Krellex
Krellex

Reputation: 753

Domain model defining relationships

Assuming everyone has the rights to do the CRUD operations (everyone is an admin type user). I have displayed CRUD operations the user can perform in the Domain diagram however, it's become quite messy. I am curious if it's acceptable to do the alternative approach shown in the images below instead since the multiplicative relationships remain the same for each action (create,edit,delete)

Seperated CRUD

enter image description here

Alternative approach? (create, edit, delete)

enter image description here

Upvotes: 1

Views: 614

Answers (2)

Gerd Wagner
Gerd Wagner

Reputation: 5673

The main issue with both of your class models is a confusion between the type/instance levels. Your "can create/edit/delete" authorization relationships do not hold between a specific user and a specific object (an instance of Company, Project or Ticket), but rather between a specific user and a sepcific object type (Company, Project or Ticket), so it's not an ordinary association between two ordinary object types.

If you want to describe/define such authorization relationships with a class model, you would need to define a meta-class like ObjectType and express that your object types (Company, Project or Ticket) are instances of it.

Upvotes: 2

Christophe
Christophe

Reputation: 73587

In short

If it becomes messy, it probably lacks of separation of concerns, or represents associations that are not really needed.

More explanations

Are the associations needed?

An association between User and Xxx implies a semantic relationship between the two classes. This means that instances of the classes are linked and not just for the time of an operations. So x would be able to find the User(s) that updated it, and u would know the Xxx instances that it updated. This kind of association can make sense if you want some audit trails, but this seems not to be your purpose here.

In other words, the fact that a User may perform some operations that CRUD instances of Xxx is not sufficient for justifying an association.

If they are needed, do they represent what you think?

Now it appears that your associations are can ..., i.e. some kind of authorisation scheme. Your diagram tells that each user would need to know in advance all the Xxx that it could update. This is a heavy burden. It would also imply that a user needs to know all the Xxx it can create; before they are even created? This looks somewhat inconsistent.

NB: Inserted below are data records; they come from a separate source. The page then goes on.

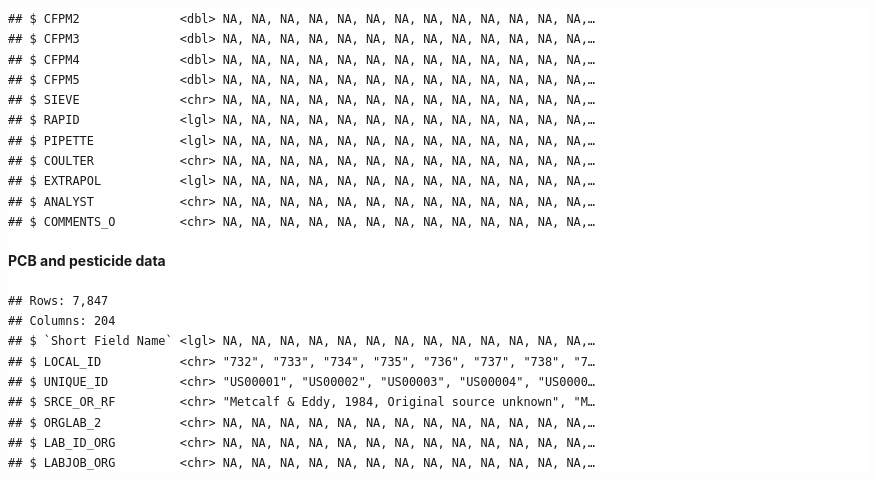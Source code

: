     ## $ CFPM2              <dbl> NA, NA, NA, NA, NA, NA, NA, NA, NA, NA, NA, NA, NA,…
    ## $ CFPM3              <dbl> NA, NA, NA, NA, NA, NA, NA, NA, NA, NA, NA, NA, NA,…
    ## $ CFPM4              <dbl> NA, NA, NA, NA, NA, NA, NA, NA, NA, NA, NA, NA, NA,…
    ## $ CFPM5              <dbl> NA, NA, NA, NA, NA, NA, NA, NA, NA, NA, NA, NA, NA,…
    ## $ SIEVE              <chr> NA, NA, NA, NA, NA, NA, NA, NA, NA, NA, NA, NA, NA,…
    ## $ RAPID              <lgl> NA, NA, NA, NA, NA, NA, NA, NA, NA, NA, NA, NA, NA,…
    ## $ PIPETTE            <lgl> NA, NA, NA, NA, NA, NA, NA, NA, NA, NA, NA, NA, NA,…
    ## $ COULTER            <chr> NA, NA, NA, NA, NA, NA, NA, NA, NA, NA, NA, NA, NA,…
    ## $ EXTRAPOL           <lgl> NA, NA, NA, NA, NA, NA, NA, NA, NA, NA, NA, NA, NA,…
    ## $ ANALYST            <chr> NA, NA, NA, NA, NA, NA, NA, NA, NA, NA, NA, NA, NA,…
    ## $ COMMENTS_O         <chr> NA, NA, NA, NA, NA, NA, NA, NA, NA, NA, NA, NA, NA,…

#### PCB and pesticide data

    ## Rows: 7,847
    ## Columns: 204
    ## $ `Short Field Name` <lgl> NA, NA, NA, NA, NA, NA, NA, NA, NA, NA, NA, NA, NA,…
    ## $ LOCAL_ID           <chr> "732", "733", "734", "735", "736", "737", "738", "7…
    ## $ UNIQUE_ID          <chr> "US00001", "US00002", "US00003", "US00004", "US0000…
    ## $ SRCE_OR_RF         <chr> "Metcalf & Eddy, 1984, Original source unknown", "M…
    ## $ ORGLAB_2           <chr> NA, NA, NA, NA, NA, NA, NA, NA, NA, NA, NA, NA, NA,…
    ## $ LAB_ID_ORG         <chr> NA, NA, NA, NA, NA, NA, NA, NA, NA, NA, NA, NA, NA,…
    ## $ LABJOB_ORG         <chr> NA, NA, NA, NA, NA, NA, NA, NA, NA, NA, NA, NA, NA,…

Modeling an authorisation scheme

If you'd wand to design an authorisation system, you'd probably not link users directly to the object, but use some intermediary mechanisms:

  • To express that a user can create new projects, you'd probably have some authorisation object that tells the caracteristics of projects that can be created.
  • To express that a user can edit, update, delete projcts, you could have a direct association like you envisaged, if some admin would maintain such authorisations.
  • But probably you would have some authorisation object that would tell what a user can do (e.g. a user "role"/"profile") and what category of projects.
  • Equally probable is that there are some rules that govern CRUD authorisations (e.g. a user having the role "edit" can edit the project he/she is assigned to, but not the others). Making use of such rules instead of explicitly designing (redundant) authorisations could then save you a lot of unnecessary extra associations (and extra constraints to keep the authorisations consistent with the rules).

Separation of concerns

And to keep things continue to be messy, you should consider:

  • having a separate diagram in your model for the authorisation concept
  • use some common CRUD interface: the users would then be associated with the CRUD interface without having to replicate everything for every possible class.